I have a 1979 Islander Bahama 30 with 2 batteries -
Everstart 500 cranking amps ( 495 cold cranking amps )
Everstart 625 cranking amps ( 590 cold cranking amps )
I am moving off a 'powered' slip so will need to use the sun to charge the batteries.
So what are my choices?
West Marine said trickle charge - sounds like it just 'tops' off the batteries when needed.
Or should I go another route ( a panel that can actually run appliances ? ).
Either way - what are your recommendation for panel,controller, ideas, hints?
My main goal is to have 'full' batteries when needed, and the occasional running of the cabin/mast lights at night .
You're probably going to have to calculate your amp draw. Get a list of everything that'd be running during the day while you're away(pumps, fans, etc) and figure out the total energy usage of that. Then figure out how much power your night time light usage will be.
If your lights aren't LED, I'd recommend replacing them with LEDs.
Then you can figure out how much solar you'll want. But if you're not using refrigeration and can get on all LEDs, then you probably won't need much.
Nothing runs while I am not at the boat - only bilge.
At night, just the lights - not LEDS's ( damn they are expensive to replace ).
No refrigeration - ICE BOX!
Maybe the radio and VHF.
Here is my old amperage plan that I used to size my desired solar panel. STRONGLY advise you should do the same. Also, changing to LED's allowed me to downsize my panel and save much room/weight.....I have a lot of lights and the halogen bulbs are power hogs...HUGE.
Key to this plan is a good battery monitor that can give you insight into amperage draw of your various devices.
Cranking amps and deep cycle amps are different, so I dont know how big your batteries are. But they don't sound too big.

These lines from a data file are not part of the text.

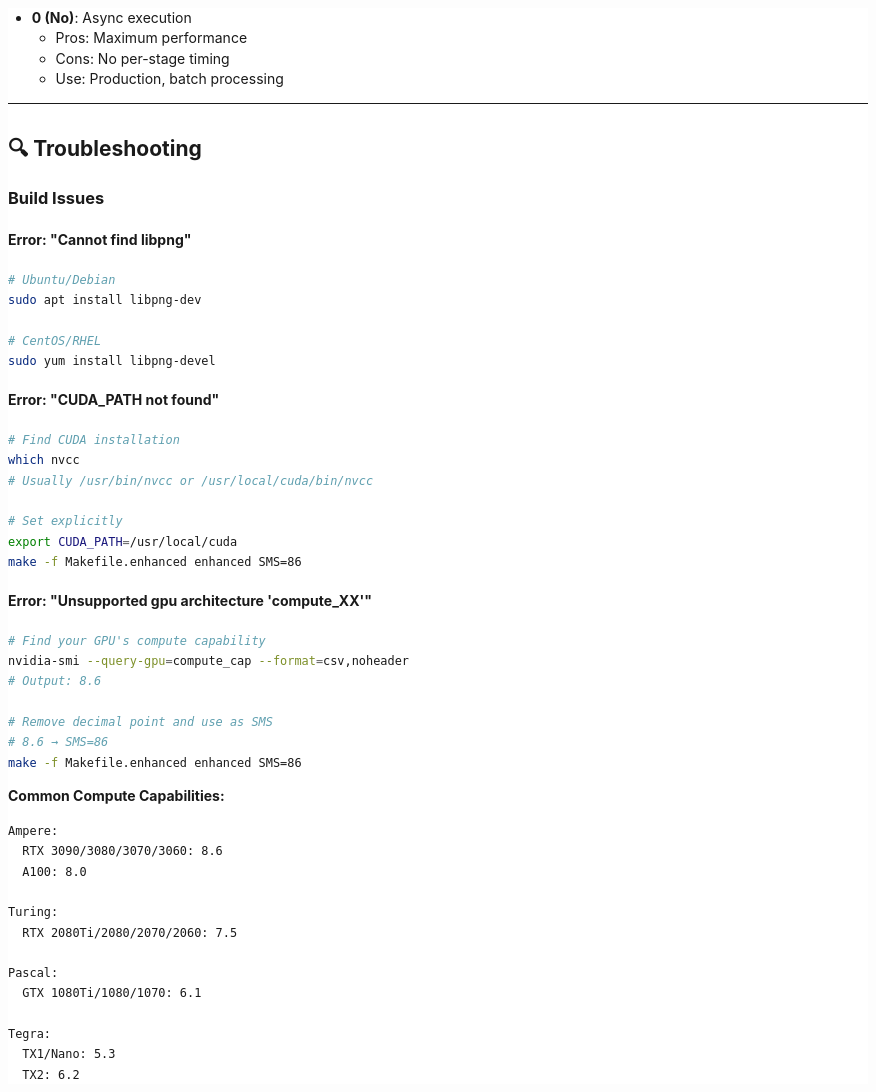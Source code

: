- **0 (No)**: Async execution
  - Pros: Maximum performance
  - Cons: No per-stage timing
  - Use: Production, batch processing

---

## 🔍 Troubleshooting

### Build Issues

#### Error: "Cannot find libpng"

```bash
# Ubuntu/Debian
sudo apt install libpng-dev

# CentOS/RHEL
sudo yum install libpng-devel
```

#### Error: "CUDA_PATH not found"

```bash
# Find CUDA installation
which nvcc
# Usually /usr/bin/nvcc or /usr/local/cuda/bin/nvcc

# Set explicitly
export CUDA_PATH=/usr/local/cuda
make -f Makefile.enhanced enhanced SMS=86
```

#### Error: "Unsupported gpu architecture 'compute_XX'"

```bash
# Find your GPU's compute capability
nvidia-smi --query-gpu=compute_cap --format=csv,noheader
# Output: 8.6

# Remove decimal point and use as SMS
# 8.6 → SMS=86
make -f Makefile.enhanced enhanced SMS=86
```

**Common Compute Capabilities:**
```
Ampere:
  RTX 3090/3080/3070/3060: 8.6
  A100: 8.0

Turing:
  RTX 2080Ti/2080/2070/2060: 7.5

Pascal:
  GTX 1080Ti/1080/1070: 6.1

Tegra:
  TX1/Nano: 5.3
  TX2: 6.2
```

One of the wonderful things about solar is you never need to hook up to power in a marina again! :)
I have 2 x 120 watt pannels and a 2000e Solar Boost regulator that stops the batteries being charged when they are full. (the 2000E is about $250)
But I have a far bigger battery bank than you: 330 amp hours of deep cycle.
I would suppose you can do with one 80 amp hour panel and thats going to give you all you'll need. The price of them has dropped a lot over the last few years.
If you have a bit more panel than you need your weekends away etc will be more fun :)
I purchased a solar charger from Pep Boys for $49 on sale. The panel mount was another $50 at West Marine. It kept a pair of deep cycle 450-CCA Marine batteries fully charged at all times with just 5-watts of output power. In my case, there was dockside power available, so I considered it a necessity.
Here's what I'm using for my interior lights: LED Surface Mount Accent Light - iboats.com
At $14 per for the soft white ones, they were pretty cheap. I have 6 of those for daily use and then 1 white/red one on the nav table.
I purchased a similar LED light fixture at West Marine, it ran on a couple AAA batteries, and even with use nearly every night the batteries lasted the entire season. Well worth the $13 it cost.
LED lights: I don't know how the OP uses the boat, but if its only occasional use on weekends a few times per summer, then LED's are very expensive.
For a live-aboard cruiser they are cheap. For a long range cruiser they're essential.
LEDs are still vastly over priced. They should be about 10 cents each for the little yellow blob so a 10 LED LED should be $1.
Then we would have fun! :)
So, based on my total 'daily' amp needs - do I buy a battery at that rating?
So if my total is 75 amps of daily usage - I should be using a 75-100 amp deep cycle battery?
What size charger do I need ? trickle charge or ____ amount of output?